Data shown →
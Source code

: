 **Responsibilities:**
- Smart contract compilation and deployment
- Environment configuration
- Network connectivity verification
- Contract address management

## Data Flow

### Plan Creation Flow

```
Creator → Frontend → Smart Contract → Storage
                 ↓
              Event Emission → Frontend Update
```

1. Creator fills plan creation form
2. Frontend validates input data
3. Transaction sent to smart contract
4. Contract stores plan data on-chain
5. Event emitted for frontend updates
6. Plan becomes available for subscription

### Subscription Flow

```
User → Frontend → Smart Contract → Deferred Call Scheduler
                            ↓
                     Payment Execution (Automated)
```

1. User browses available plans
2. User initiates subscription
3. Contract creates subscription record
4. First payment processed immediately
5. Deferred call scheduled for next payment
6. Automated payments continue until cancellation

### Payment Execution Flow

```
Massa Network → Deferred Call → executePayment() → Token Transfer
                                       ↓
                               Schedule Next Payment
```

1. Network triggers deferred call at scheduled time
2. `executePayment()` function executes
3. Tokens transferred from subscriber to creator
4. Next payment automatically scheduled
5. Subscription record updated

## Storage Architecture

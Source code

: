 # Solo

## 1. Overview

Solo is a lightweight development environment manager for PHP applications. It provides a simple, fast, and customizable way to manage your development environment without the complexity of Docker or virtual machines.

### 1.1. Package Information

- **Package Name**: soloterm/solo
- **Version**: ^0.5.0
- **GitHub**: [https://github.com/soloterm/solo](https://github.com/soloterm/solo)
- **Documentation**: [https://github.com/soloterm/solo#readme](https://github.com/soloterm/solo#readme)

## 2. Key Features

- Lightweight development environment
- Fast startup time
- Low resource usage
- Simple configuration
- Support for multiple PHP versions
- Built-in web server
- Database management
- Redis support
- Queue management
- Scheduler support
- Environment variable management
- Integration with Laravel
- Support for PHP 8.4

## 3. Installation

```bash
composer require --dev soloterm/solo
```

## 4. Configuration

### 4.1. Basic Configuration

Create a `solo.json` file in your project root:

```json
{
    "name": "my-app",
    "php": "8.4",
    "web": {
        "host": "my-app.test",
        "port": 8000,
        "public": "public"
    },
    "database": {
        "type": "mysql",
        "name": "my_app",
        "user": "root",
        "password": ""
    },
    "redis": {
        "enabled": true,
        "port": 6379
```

To do →
Starting at the first line of the records above, please copy each line exactly until you reach the line containing "## 1. Overview". Include that line and stop there.

Response to the task →
Source code

: **Responsibilities:**
- Smart contract compilation and deployment
- Environment configuration
- Network connectivity verification
- Contract address management

## Data Flow

### Plan Creation Flow

```
Creator → Frontend → Smart Contract → Storage
                 ↓
              Event Emission → Frontend Update
```

1. Creator fills plan creation form
2. Frontend validates input data
3. Transaction sent to smart contract
4. Contract stores plan data on-chain
5. Event emitted for frontend updates
6. Plan becomes available for subscription

### Subscription Flow

```
User → Frontend → Smart Contract → Deferred Call Scheduler
                            ↓
                     Payment Execution (Automated)
```

1. User browses available plans
2. User initiates subscription
3. Contract creates subscription record
4. First payment processed immediately
5. Deferred call scheduled for next payment
6. Automated payments continue until cancellation

### Payment Execution Flow

```
Massa Network → Deferred Call → executePayment() → Token Transfer
                                       ↓
                               Schedule Next Payment
```

1. Network triggers deferred call at scheduled time
2. `executePayment()` function executes
3. Tokens transferred from subscriber to creator
4. Next payment automatically scheduled
5. Subscription record updated

## Storage Architecture

Source code

: # Solo

## 1. Overview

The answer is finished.